B.6.5. La liberté d’entreprendre, visée par l’article II.3 du Code de droit économique, doit s’exercer « dans le respect des traités internationaux en vigueur en Belgique, du cadre normatif général de l’union économique et de l’unité monétaire tel qu’établi par ou en vertu des traités internationaux et de la loi » (article II.4 du même Code).
La liberté d’entreprendre doit par conséquent être lue en combinaison avec les dispositions de droit de l’Union européenne applicables, ainsi qu’avec l’article 6, § 1er, VI, alinéa 3, de la loi spéciale du 8 août 1980, au regard duquel la Cour peut effectuer directement un contrôle, en tant que règle répartitrice de compétences.
B.6.6. La liberté d’entreprendre ne peut être conçue comme une liberté absolue. Elle ne fait pas obstacle à ce que le législateur compétent règle l’activité économique des personnes et des entreprises. Le législateur n’interviendrait de manière déraisonnable que s’il limitait la liberté d’entreprendre sans aucune nécessité ou si cette limitation était disproportionnée au but poursuivi.

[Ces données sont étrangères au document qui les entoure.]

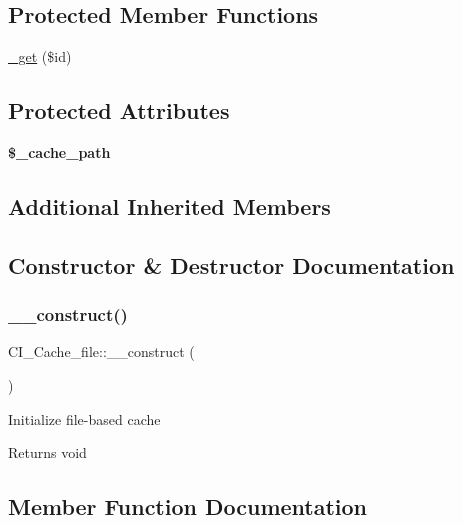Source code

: \subsection*{Protected Member Functions}
\begin{DoxyCompactItemize}
\item 
\mbox{\hyperlink{class_c_i___cache__file_aed3309aca83bff0ebb5cb2d5b0393b13}{\+\_\+get}} (\$id)
\end{DoxyCompactItemize}
\subsection*{Protected Attributes}
\begin{DoxyCompactItemize}
\item 
\mbox{\label{class_c_i___cache__file_a3e429b515321a23df70fcfa7253ef825}} 
{\bfseries \$\+\_\+cache\+\_\+path}
\end{DoxyCompactItemize}
\subsection*{Additional Inherited Members}


\subsection{Constructor \& Destructor Documentation}
\mbox{\label{class_c_i___cache__file_aa972f330341b04483829e8aa464d689d}} 
\subsubsection{\texorpdfstring{\+\_\+\+\_\+construct()}{\_\_construct()}}
{\footnotesize\ttfamily C\+I\+\_\+\+Cache\+\_\+file\+::\+\_\+\+\_\+construct (\begin{DoxyParamCaption}{ }\end{DoxyParamCaption})}

Initialize file-\/based cache

\begin{DoxyReturn}{Returns}
void 
\end{DoxyReturn}


\subsection{Member Function Documentation}
\mbox{\label{class_c_i___cache__file_aed3309aca83bff0ebb5cb2d5b0393b13}} 
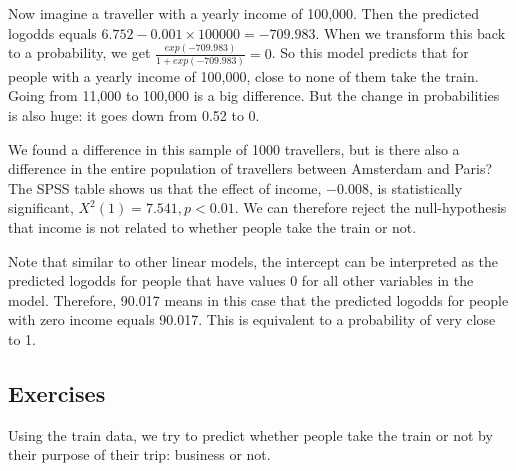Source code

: \documentclass[]{book}\usepackage[]{graphicx}\usepackage[]{color}
\begin{document}
Now imagine a traveller with a yearly income of 100,000. Then the predicted logodds equals $6.752 - 0.001 \times 100000= -709.983$. When we transform this back to a probability, we get $\frac{exp(-709.983) } {1+ exp(-709.983) }= 0$. So this model predicts that for people with a yearly income of 100,000, close to none of them take the train.
Going from 11,000 to 100,000 is a big difference. But the change in probabilities is also huge: it goes down from 0.52 to 0.

We found a difference in this sample of 1000 travellers, but is there also a difference in the entire population of travellers between Amsterdam and Paris? The SPSS table shows us that the effect of income, $- 0.008$, is statistically significant, $X^2(1)=7.541, p<0.01$. We can therefore reject the null-hypothesis that income is not related to whether people take the train or not.

Note that similar to other linear models, the intercept can be interpreted as the predicted logodds for people that have values 0 for all other variables in the model. Therefore, 90.017 means in this case that the predicted logodds for people with zero income equals 90.017. This is equivalent to a probability of very close to 1.



\subsection{Exercises}

Using the train data, we try to predict whether people take the train or not by their purpose of their trip: business or not.
\end{document}
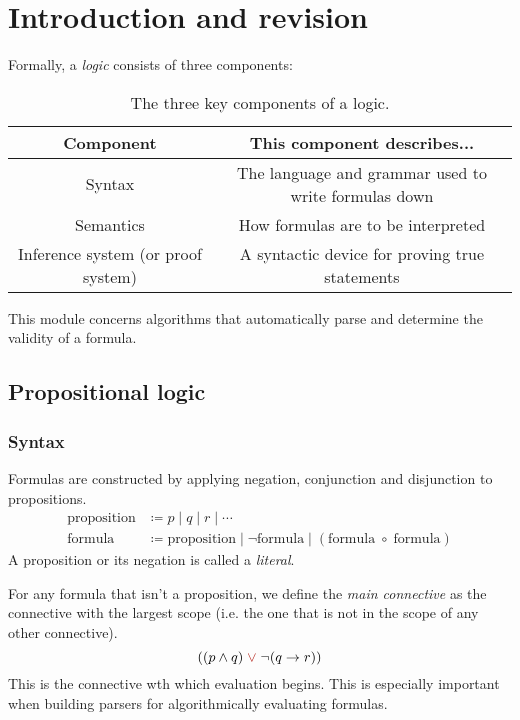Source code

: \section{Introduction and revision}

Formally, a \emph{logic} consists of three components:

\begin{table}[H]
    \centering
    \begin{tabular}{|c|c|}
        \hline
        \textbf{Component} & \textbf{This component describes...}\\
        \hline
        Syntax & The language and grammar used to write formulas down\\
        \hline
        Semantics & How formulas are to be interpreted\\
        \hline
        Inference system (or proof system) & A syntactic device for proving true statements\\
        \hline
    \end{tabular}

    \caption{The three key components of a logic.}
    \label{tab:Ch01-components-of-a-logic}
\end{table}

This module concerns algorithms that automatically parse and determine the validity of a formula.


\subsection{Propositional logic}

\subsubsection{Syntax}

Formulas are constructed by applying negation, conjunction and disjunction to propositions. 
%
\begin{align*}
    \text{proposition} &\coloneq p \;\vert\; q \;\vert\; r \;\vert\; \cdots\\
    \text{formula} &\coloneq \text{proposition} \;\vert\; \neg \text{formula} \;\vert\; (\text{formula} \;\circ\; \text{formula})  \tag{where \(\circ\) is \(\land\), \(\lor\) or \(\rightarrow\)}
\end{align*}
%
A proposition or its negation is called a \emph{literal}.

For any formula that isn't a proposition, we define the \emph{main connective} as the connective with the largest scope (i.e. the one that is not in the scope of any other connective).
%
\[((p \land q) \;{\color{BrickRed} \lor}\; \neg (q \rightarrow r))\]
%
This is the connective wth which evaluation begins. This is especially important when building parsers for algorithmically evaluating formulas.


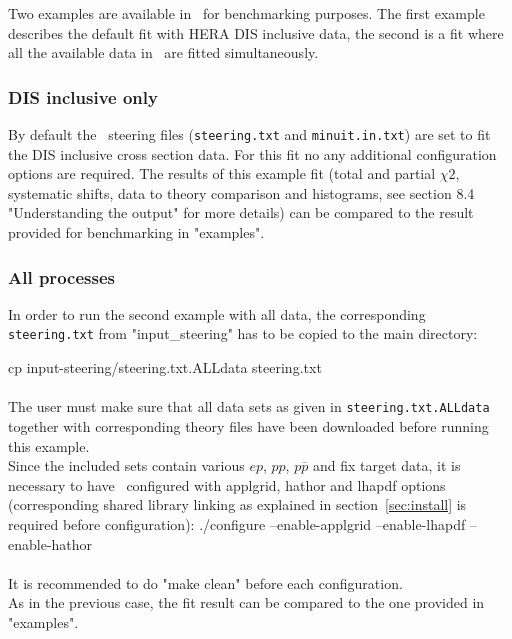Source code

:
\label{section:example}
Two examples are available in \fitter\ for benchmarking purposes.
The first example describes the default fit with HERA DIS inclusive data,
the second is a fit where all the available data in \fitter\ are fitted simultaneously.

\subsubsection{DIS inclusive only}
By default the \fitter\ steering files ({\tt steering.txt} and {\tt minuit.in.txt})
are set to fit the DIS inclusive cross section data. For this fit no any additional
configuration options are required.
The results of this example fit (total and partial $\chi2$, systematic shifts, 
data to theory comparison and histograms, see section 8.4 "Understanding the output" for more details) 
can be compared to the result provided for benchmarking in "examples".

\subsubsection{All processes}
In order to run the second example with all data, the corresponding
{\tt steering.txt} from "input\_steering" has to be copied to the main directory:

\goodbreak                 
cp input-steering/steering.txt.ALLdata steering.txt
\\ \\
The user must make sure that all data sets as given in {\tt steering.txt.ALLdata} together with corresponding theory files have been downloaded  
before running this example. 
\\
Since the included sets contain various $ep$, $pp$, $p \overline p$ and fix target
data, it is necessary to have \fitter\ configured with applgrid, hathor and 
lhapdf options (corresponding shared library linking as explained in section~\ref{sec:install} is
required before configuration): 
\goodbreak
./configure --enable-applgrid --enable-lhapdf --enable-hathor
\\ \\
It is recommended to do "make clean" before each configuration. \\        
As in the previous case, the fit result can be compared to the one provided in "examples".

B.6.7. La liberté d’entreprendre est étroitement liée à la liberté professionnelle, au droit de travailler et à la liberté d’entreprise, qui sont garantis par les articles 15 et 16 de la Charte des droits fondamentaux de l’Union européenne, et à plusieurs libertés fondamentales garanties par le Traité sur le fonctionnement de l’Union européenne (ci-après : le TFUE), comme la liberté d’établissement (article 49 du TFUE). Dès lors que les articles 15 et 16 de la Charte des droits fondamentaux de l’Union européenne et les articles 49 et 56 du TFUE ont une portée analogue à celle de la liberté d’entreprendre, la Cour tient compte des garanties contenues dans ces dispositions dans le cadre de son contrôle des dispositions attaquées.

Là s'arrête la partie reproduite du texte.